ENTRIES SHOWN: Begin

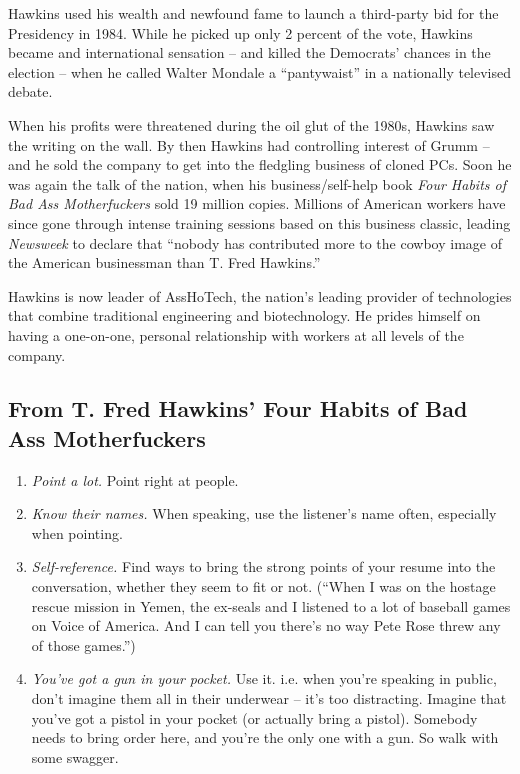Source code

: \documentclass[a4paper,10pt]{article}
\begin{document}
Hawkins used his wealth and newfound fame to launch a third-party bid for the Presidency in 1984. While he picked up only 2 percent of the vote, Hawkins became and international sensation -- and killed the Democrats' chances in the election -- when he called Walter Mondale a ``pantywaist'' in a nationally televised debate.

When his profits were threatened during the oil glut of the 1980s, Hawkins saw the writing on the wall. By then Hawkins had controlling interest of Grumm -- and he sold the company to get into the fledgling business of cloned PCs. Soon he was again the talk of the nation, when his business/self-help book \textit{Four Habits of Bad Ass Motherfuckers} sold 19 million copies. Millions of American workers have since gone through intense training sessions based on this business classic, leading \textit{Newsweek} to declare that ``nobody has contributed more to the cowboy image of the American businessman than T. Fred Hawkins.''

Hawkins is now leader of AssHoTech, the nation's leading provider of technologies that combine traditional engineering and biotechnology. He prides himself on having a one-on-one, personal relationship with workers at all levels of the company.

\pagebreak

\subsection*{From T. Fred Hawkins' Four Habits of Bad Ass Motherfuckers}
\label{sec:4Habits}

\begin{enumerate}
 \item \textit{Point a lot.} Point right at people.
 \item \textit{Know their names.} When speaking, use the listener's name often, especially when pointing.
 \item \textit{Self-reference.} Find ways to bring the strong points of your resume into the conversation, whether they seem to fit or not. (``When I was on the hostage rescue mission in Yemen, the ex-seals and I listened to a lot of baseball games on Voice of America. And I can tell you there's no way Pete Rose threw any of those games.'')
 \item \textit{You've got a gun in your pocket.} Use it. i.e. when you're speaking in public, don't imagine them all in their underwear -- it's too distracting. Imagine that you've got a pistol in your pocket (or actually bring a pistol). Somebody needs to bring order here, and you're the only one with a gun. So walk with some swagger.
\end{enumerate}
\end{document}
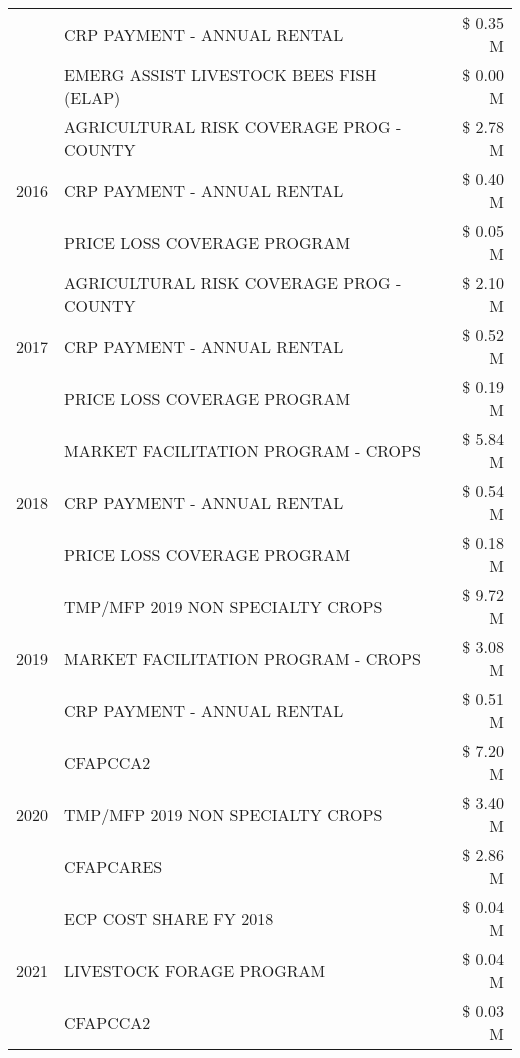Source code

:\begin{tabular}{llr}
 & CRP PAYMENT - ANNUAL RENTAL & \$ 0.35 M \\
 & EMERG ASSIST LIVESTOCK BEES FISH (ELAP) & \$ 0.00 M \\
\cline{1-3}
\multirow[t]{3}{*}{2016} & AGRICULTURAL RISK COVERAGE PROG - COUNTY & \$ 2.78 M \\
 & CRP PAYMENT - ANNUAL RENTAL & \$ 0.40 M \\
 & PRICE LOSS COVERAGE PROGRAM & \$ 0.05 M \\
\cline{1-3}
\multirow[t]{3}{*}{2017} & AGRICULTURAL RISK COVERAGE PROG - COUNTY & \$ 2.10 M \\
 & CRP PAYMENT - ANNUAL RENTAL & \$ 0.52 M \\
 & PRICE LOSS COVERAGE PROGRAM & \$ 0.19 M \\
\cline{1-3}
\multirow[t]{3}{*}{2018} & MARKET FACILITATION PROGRAM - CROPS & \$ 5.84 M \\
 & CRP PAYMENT - ANNUAL RENTAL & \$ 0.54 M \\
 & PRICE LOSS COVERAGE PROGRAM & \$ 0.18 M \\
\cline{1-3}
\multirow[t]{3}{*}{2019} & TMP/MFP 2019 NON SPECIALTY CROPS & \$ 9.72 M \\
 & MARKET FACILITATION PROGRAM - CROPS & \$ 3.08 M \\
 & CRP PAYMENT - ANNUAL RENTAL & \$ 0.51 M \\
\cline{1-3}
\multirow[t]{3}{*}{2020} & CFAPCCA2 & \$ 7.20 M \\
 & TMP/MFP 2019 NON SPECIALTY CROPS & \$ 3.40 M \\
 & CFAPCARES & \$ 2.86 M \\
\cline{1-3}
\multirow[t]{3}{*}{2021} & ECP COST SHARE FY 2018 & \$ 0.04 M \\
 & LIVESTOCK FORAGE PROGRAM & \$ 0.04 M \\
 & CFAPCCA2 & \$ 0.03 M \\
\cline{1-3}
\bottomrule
\end{tabular}

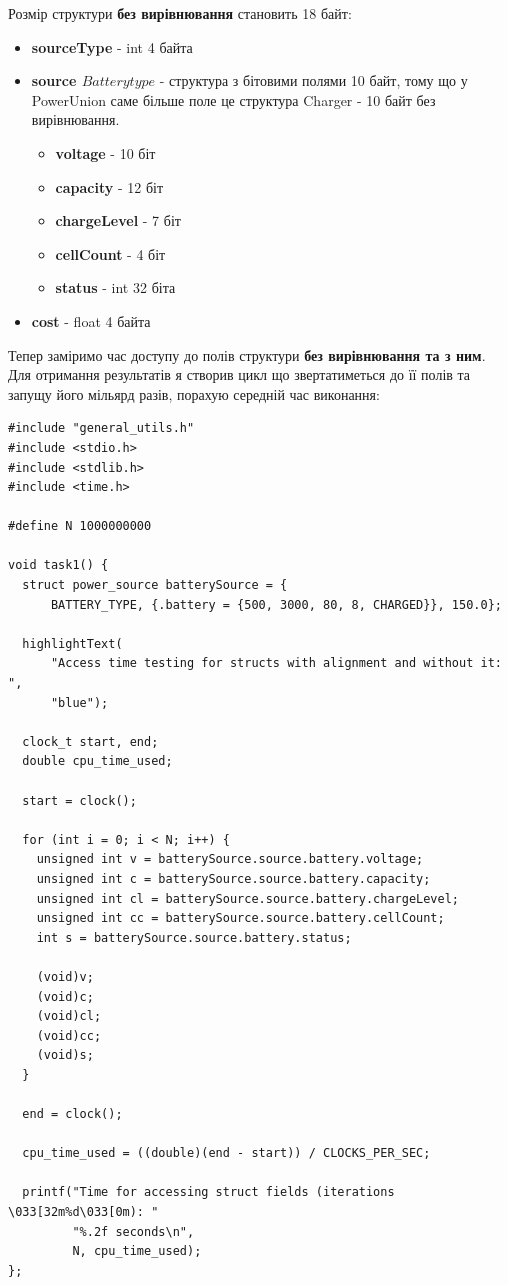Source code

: \clearpage
Розмір структури \textbf{без вирівнювання} становить 18 байт:

\begin{itemize}
    \item \textbf{sourceType} - int 4 байта
    \item \textbf{source \(Battery type\)} - структура з бітовими полями 10 байт, тому що у PowerUnion саме більше поле це структура Charger - 10 байт без вирівнювання.
    \begin{itemize}
        \item \textbf{voltage} - 10 біт
        \item \textbf{capacity} - 12 біт
        \item \textbf{chargeLevel} - 7 біт
        \item \textbf{cellCount} - 4 біт
        \item \textbf{status} - int 32 біта
    \end{itemize}
    \item \textbf{cost} - float 4 байта
\end{itemize}

Тепер заміримо час доступу до полів структури \textbf{без вирівнювання та з ним}. Для отримання результатів я створив цикл що звертатиметься до її полів та запущу його мільярд разів, порахую середній час виконання:

\begin{lstlisting}[style=customc]
#include "general_utils.h"
#include <stdio.h>
#include <stdlib.h>
#include <time.h>

#define N 1000000000

void task1() {
  struct power_source batterySource = {
      BATTERY_TYPE, {.battery = {500, 3000, 80, 8, CHARGED}}, 150.0};

  highlightText(
      "Access time testing for structs with alignment and without it: ",
      "blue");

  clock_t start, end;
  double cpu_time_used;

  start = clock();

  for (int i = 0; i < N; i++) { 
    unsigned int v = batterySource.source.battery.voltage;
    unsigned int c = batterySource.source.battery.capacity;
    unsigned int cl = batterySource.source.battery.chargeLevel;
    unsigned int cc = batterySource.source.battery.cellCount;
    int s = batterySource.source.battery.status;

    (void)v; 
    (void)c;
    (void)cl;
    (void)cc;
    (void)s;
  }

  end = clock();

  cpu_time_used = ((double)(end - start)) / CLOCKS_PER_SEC;

  printf("Time for accessing struct fields (iterations \033[32m%d\033[0m): "
         "%.2f seconds\n",
         N, cpu_time_used);
};
\end{lstlisting}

ENTRIES SHOWN: End

> _DESCRIPTION OF THE TASK_: State only the number of lines above that contain the word "RENTAL".

> _TASK SOLUTION_: 5